Esta consideración del trabajo como la actividad más específicamente humana, derivada de la dignidad de la persona y de su condición social, se fue difuminando a través de la historia, primero con la introducción del trabajo asalariado, después con la supeditación del trabajo al capital propugnada por el economicismo materialista, que convertía el trabajo en una especie de mercancía o instrumento al servicio de la producción, en una inversión completa del orden natural.
Así, poco a poco, el trabajo desnaturalizado dejó de ser algo constitutivo de nuestra humanidad, para reducirse a la condición de medio para alcanzar otros fines secundarios; y, desnaturalizado por completo, lo hallamos en nuestra época, en la que todos los 'ajustes' y 'reformas' propugnados por la doctrina económica en boga postulan que el trabajo debe supeditarse a la consecución del lucro, objetivo que ampara la imposición de legislaciones laborales que desprotegen y debilitan progresivamente al trabajador, legislaciones que ya no respetan el bien común, ni la justicia social, ni aun la misma dignidad de la persona.

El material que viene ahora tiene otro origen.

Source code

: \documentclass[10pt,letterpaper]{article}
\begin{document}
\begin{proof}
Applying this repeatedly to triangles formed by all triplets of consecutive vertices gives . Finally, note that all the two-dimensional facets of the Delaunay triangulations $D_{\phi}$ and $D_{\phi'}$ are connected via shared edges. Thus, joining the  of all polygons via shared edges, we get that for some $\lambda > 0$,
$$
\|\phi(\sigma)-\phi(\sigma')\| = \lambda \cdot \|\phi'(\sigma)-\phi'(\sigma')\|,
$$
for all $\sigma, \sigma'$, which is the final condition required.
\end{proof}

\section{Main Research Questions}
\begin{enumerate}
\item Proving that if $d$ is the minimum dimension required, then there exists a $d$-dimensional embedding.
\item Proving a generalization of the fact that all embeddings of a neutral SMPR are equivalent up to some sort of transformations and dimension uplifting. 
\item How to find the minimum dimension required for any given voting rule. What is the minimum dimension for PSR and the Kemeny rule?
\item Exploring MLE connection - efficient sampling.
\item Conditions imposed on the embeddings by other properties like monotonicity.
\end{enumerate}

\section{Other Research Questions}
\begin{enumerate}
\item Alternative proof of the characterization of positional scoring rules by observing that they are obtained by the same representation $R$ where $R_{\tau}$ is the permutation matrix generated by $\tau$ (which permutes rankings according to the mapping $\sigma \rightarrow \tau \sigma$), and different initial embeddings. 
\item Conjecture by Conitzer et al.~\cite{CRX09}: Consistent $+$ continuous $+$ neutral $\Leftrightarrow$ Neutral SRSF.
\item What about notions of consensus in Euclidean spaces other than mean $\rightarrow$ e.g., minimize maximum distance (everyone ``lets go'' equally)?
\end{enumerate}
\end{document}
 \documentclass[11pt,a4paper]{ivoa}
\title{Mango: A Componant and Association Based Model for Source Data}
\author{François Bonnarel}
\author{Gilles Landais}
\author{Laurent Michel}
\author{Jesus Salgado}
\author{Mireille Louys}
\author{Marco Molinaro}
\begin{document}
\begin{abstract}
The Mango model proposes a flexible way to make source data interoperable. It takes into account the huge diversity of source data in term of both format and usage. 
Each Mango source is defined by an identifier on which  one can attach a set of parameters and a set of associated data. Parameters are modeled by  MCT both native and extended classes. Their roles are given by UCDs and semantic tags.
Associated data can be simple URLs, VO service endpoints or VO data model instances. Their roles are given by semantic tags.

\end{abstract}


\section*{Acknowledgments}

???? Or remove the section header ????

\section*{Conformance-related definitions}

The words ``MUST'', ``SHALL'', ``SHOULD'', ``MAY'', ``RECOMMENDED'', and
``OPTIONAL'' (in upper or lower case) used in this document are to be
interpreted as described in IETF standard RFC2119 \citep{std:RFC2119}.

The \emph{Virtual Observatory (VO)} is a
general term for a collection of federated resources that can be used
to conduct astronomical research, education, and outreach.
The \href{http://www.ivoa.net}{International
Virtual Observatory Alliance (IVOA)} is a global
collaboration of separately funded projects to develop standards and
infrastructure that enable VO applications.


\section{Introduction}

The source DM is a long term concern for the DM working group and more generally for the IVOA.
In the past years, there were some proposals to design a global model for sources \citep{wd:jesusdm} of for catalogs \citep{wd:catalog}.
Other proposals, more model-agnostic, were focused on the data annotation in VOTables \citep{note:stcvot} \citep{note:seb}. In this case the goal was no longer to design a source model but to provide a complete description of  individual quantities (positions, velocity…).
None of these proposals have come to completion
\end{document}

Así, repercutiendo todos los 'ajustes' y 'reformas' sobre el trabajo, piensan los 'reyes de la tierra' que podrán detener el colapso de la economía. ¡Pobres ilusos! Incurren en un error desquiciado, tan desquiciado como creer que los boquetes que afloran en el tejado de una casa pueden repararse excavando sus cimientos y empleando la tierra sobre la que se asientan sus pilares para fabricar tejas; y en tal error subyace una concepción antropológica aciaga, puramente mecanicista, en la que el hombre queda reducido a la mera condición de máquina, cuyo rendimiento se puede mantener inalterado, apretando tal o cual tuerca o engrasando tal o cual engranaje.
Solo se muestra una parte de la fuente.